## Dataset records
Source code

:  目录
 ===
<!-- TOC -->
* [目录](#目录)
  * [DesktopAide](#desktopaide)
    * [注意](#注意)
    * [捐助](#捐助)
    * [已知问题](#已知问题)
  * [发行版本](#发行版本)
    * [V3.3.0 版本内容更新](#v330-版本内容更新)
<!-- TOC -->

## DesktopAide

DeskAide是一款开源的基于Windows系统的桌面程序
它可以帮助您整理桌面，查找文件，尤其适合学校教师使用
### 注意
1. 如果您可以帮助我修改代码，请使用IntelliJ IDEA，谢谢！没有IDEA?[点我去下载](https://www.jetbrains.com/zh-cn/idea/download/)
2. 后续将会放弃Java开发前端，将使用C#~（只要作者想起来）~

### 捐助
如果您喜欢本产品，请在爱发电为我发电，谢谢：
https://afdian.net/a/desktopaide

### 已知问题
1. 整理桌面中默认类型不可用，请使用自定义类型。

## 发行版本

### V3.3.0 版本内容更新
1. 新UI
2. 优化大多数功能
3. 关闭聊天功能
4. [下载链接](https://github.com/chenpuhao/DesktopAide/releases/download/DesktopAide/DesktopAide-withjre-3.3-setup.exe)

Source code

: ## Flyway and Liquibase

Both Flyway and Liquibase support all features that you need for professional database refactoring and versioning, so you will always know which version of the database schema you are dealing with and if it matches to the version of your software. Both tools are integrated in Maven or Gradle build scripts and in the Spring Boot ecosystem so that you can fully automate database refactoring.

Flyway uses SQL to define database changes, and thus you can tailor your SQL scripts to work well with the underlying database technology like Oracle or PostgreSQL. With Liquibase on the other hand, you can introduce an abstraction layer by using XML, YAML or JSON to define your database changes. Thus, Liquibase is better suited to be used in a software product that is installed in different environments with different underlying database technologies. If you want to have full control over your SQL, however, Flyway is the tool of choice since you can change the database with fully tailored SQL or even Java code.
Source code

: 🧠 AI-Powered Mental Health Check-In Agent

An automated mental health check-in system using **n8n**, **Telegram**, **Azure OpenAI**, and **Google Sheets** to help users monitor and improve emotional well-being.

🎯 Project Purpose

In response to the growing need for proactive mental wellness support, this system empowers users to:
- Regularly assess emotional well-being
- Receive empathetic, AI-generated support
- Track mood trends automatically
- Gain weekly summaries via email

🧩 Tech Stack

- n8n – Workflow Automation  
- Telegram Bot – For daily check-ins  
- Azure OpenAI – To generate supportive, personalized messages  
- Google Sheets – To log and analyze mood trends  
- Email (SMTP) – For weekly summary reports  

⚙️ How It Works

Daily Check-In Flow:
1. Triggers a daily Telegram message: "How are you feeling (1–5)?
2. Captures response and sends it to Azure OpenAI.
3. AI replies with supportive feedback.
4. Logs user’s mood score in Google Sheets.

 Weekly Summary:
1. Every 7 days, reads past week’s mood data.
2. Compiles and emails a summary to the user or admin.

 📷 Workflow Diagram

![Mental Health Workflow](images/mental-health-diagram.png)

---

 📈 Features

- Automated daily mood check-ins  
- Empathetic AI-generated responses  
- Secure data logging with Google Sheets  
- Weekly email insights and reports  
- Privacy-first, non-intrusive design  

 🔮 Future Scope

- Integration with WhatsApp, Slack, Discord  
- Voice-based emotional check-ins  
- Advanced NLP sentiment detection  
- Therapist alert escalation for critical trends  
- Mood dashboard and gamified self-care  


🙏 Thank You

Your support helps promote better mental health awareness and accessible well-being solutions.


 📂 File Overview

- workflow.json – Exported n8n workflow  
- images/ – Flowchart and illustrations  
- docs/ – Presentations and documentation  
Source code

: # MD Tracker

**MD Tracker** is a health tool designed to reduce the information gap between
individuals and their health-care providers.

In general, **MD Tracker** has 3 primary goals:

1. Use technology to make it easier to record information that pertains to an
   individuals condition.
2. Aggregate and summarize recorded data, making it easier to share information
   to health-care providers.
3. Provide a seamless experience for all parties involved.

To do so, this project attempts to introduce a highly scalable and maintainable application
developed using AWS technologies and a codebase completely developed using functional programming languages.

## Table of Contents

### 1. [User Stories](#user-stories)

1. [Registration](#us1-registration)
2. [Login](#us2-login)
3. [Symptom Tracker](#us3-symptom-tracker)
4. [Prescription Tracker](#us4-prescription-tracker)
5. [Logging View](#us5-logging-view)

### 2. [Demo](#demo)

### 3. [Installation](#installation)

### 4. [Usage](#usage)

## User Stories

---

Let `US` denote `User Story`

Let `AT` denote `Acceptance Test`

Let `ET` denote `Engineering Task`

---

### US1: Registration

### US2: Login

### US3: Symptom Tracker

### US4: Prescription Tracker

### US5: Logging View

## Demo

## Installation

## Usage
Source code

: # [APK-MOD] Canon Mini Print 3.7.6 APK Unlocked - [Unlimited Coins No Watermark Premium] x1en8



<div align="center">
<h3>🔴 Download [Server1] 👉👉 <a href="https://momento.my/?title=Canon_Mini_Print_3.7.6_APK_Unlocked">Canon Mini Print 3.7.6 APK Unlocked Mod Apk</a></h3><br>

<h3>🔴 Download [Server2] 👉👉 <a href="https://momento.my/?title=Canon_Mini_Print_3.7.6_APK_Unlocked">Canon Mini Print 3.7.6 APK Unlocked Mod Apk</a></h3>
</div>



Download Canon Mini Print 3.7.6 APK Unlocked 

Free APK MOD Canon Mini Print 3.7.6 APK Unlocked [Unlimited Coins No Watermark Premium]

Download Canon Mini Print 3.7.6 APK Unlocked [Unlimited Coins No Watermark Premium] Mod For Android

## Work order
Print the entries exactly.

## Task output
Source code

:  目录
 ===
<!-- TOC -->
* [目录](#目录)
  * [DesktopAide](#desktopaide)
    * [注意](#注意)
    * [捐助](#捐助)
    * [已知问题](#已知问题)
  * [发行版本](#发行版本)
    * [V3.3.0 版本内容更新](#v330-版本内容更新)
<!-- TOC -->

## DesktopAide

DeskAide是一款开源的基于Windows系统的桌面程序
它可以帮助您整理桌面，查找文件，尤其适合学校教师使用
### 注意
1. 如果您可以帮助我修改代码，请使用IntelliJ IDEA，谢谢！没有IDEA?[点我去下载](https://www.jetbrains.com/zh-cn/idea/download/)
2. 后续将会放弃Java开发前端，将使用C#~（只要作者想起来）~

### 捐助
如果您喜欢本产品，请在爱发电为我发电，谢谢：
https://afdian.net/a/desktopaide

### 已知问题
1. 整理桌面中默认类型不可用，请使用自定义类型。

## 发行版本

### V3.3.0 版本内容更新
1. 新UI
2. 优化大多数功能
3. 关闭聊天功能
4. [下载链接](https://github.com/chenpuhao/DesktopAide/releases/download/DesktopAide/DesktopAide-withjre-3.3-setup.exe)

Source code

: ## Flyway and Liquibase

Both Flyway and Liquibase support all features that you need for professional database refactoring and versioning, so you will always know which version of the database schema you are dealing with and if it matches to the version of your software. Both tools are integrated in Maven or Gradle build scripts and in the Spring Boot ecosystem so that you can fully automate database refactoring.

Flyway uses SQL to define database changes, and thus you can tailor your SQL scripts to work well with the underlying database technology like Oracle or PostgreSQL. With Liquibase on the other hand, you can introduce an abstraction layer by using XML, YAML or JSON to define your database changes. Thus, Liquibase is better suited to be used in a software product that is installed in different environments with different underlying database technologies. If you want to have full control over your SQL, however, Flyway is the tool of choice since you can change the database with fully tailored SQL or even Java code.
Source code

: 🧠 AI-Powered Mental Health Check-In Agent

An automated mental health check-in system using **n8n**, **Telegram**, **Azure OpenAI**, and **Google Sheets** to help users monitor and improve emotional well-being.

🎯 Project Purpose

In response to the growing need for proactive mental wellness support, this system empowers users to:
- Regularly assess emotional well-being
- Receive empathetic, AI-generated support
- Track mood trends automatically
- Gain weekly summaries via email

🧩 Tech Stack

- n8n – Workflow Automation  
- Telegram Bot – For daily check-ins  
- Azure OpenAI – To generate supportive, personalized messages  
- Google Sheets – To log and analyze mood trends  
- Email (SMTP) – For weekly summary reports  

⚙️ How It Works

Daily Check-In Flow:
1. Triggers a daily Telegram message: "How are you feeling (1–5)?
2. Captures response and sends it to Azure OpenAI.
3. AI replies with supportive feedback.
4. Logs user’s mood score in Google Sheets.

 Weekly Summary:
1. Every 7 days, reads past week’s mood data.
2. Compiles and emails a summary to the user or admin.

 📷 Workflow Diagram

![Mental Health Workflow](images/mental-health-diagram.png)

---

 📈 Features

- Automated daily mood check-ins  
- Empathetic AI-generated responses  
- Secure data logging with Google Sheets  
- Weekly email insights and reports  
- Privacy-first, non-intrusive design  

 🔮 Future Scope

- Integration with WhatsApp, Slack, Discord  
- Voice-based emotional check-ins  
- Advanced NLP sentiment detection  
- Therapist alert escalation for critical trends  
- Mood dashboard and gamified self-care  


🙏 Thank You

Your support helps promote better mental health awareness and accessible well-being solutions.


 📂 File Overview

- workflow.json – Exported n8n workflow  
- images/ – Flowchart and illustrations  
- docs/ – Presentations and documentation  
Source code

: # MD Tracker

**MD Tracker** is a health tool designed to reduce the information gap between
individuals and their health-care providers.

In general, **MD Tracker** has 3 primary goals:

1. Use technology to make it easier to record information that pertains to an
   individuals condition.
2. Aggregate and summarize recorded data, making it easier to share information
   to health-care providers.
3. Provide a seamless experience for all parties involved.

To do so, this project attempts to introduce a highly scalable and maintainable application
developed using AWS technologies and a codebase completely developed using functional programming languages.

## Table of Contents

### 1. [User Stories](#user-stories)

1. [Registration](#us1-registration)
2. [Login](#us2-login)
3. [Symptom Tracker](#us3-symptom-tracker)
4. [Prescription Tracker](#us4-prescription-tracker)
5. [Logging View](#us5-logging-view)

### 2. [Demo](#demo)

### 3. [Installation](#installation)

### 4. [Usage](#usage)

## User Stories

---

Let `US` denote `User Story`

Let `AT` denote `Acceptance Test`

Let `ET` denote `Engineering Task`

---

### US1: Registration

### US2: Login

### US3: Symptom Tracker

### US4: Prescription Tracker

### US5: Logging View

## Demo

## Installation

## Usage
Source code

: # [APK-MOD] Canon Mini Print 3.7.6 APK Unlocked - [Unlimited Coins No Watermark Premium] x1en8



<div align="center">
<h3>🔴 Download [Server1] 👉👉 <a href="https://momento.my/?title=Canon_Mini_Print_3.7.6_APK_Unlocked">Canon Mini Print 3.7.6 APK Unlocked Mod Apk</a></h3><br>

<h3>🔴 Download [Server2] 👉👉 <a href="https://momento.my/?title=Canon_Mini_Print_3.7.6_APK_Unlocked">Canon Mini Print 3.7.6 APK Unlocked Mod Apk</a></h3>
</div>



Download Canon Mini Print 3.7.6 APK Unlocked 

Free APK MOD Canon Mini Print 3.7.6 APK Unlocked [Unlimited Coins No Watermark Premium]

Download Canon Mini Print 3.7.6 APK Unlocked [Unlimited Coins No Watermark Premium] Mod For Android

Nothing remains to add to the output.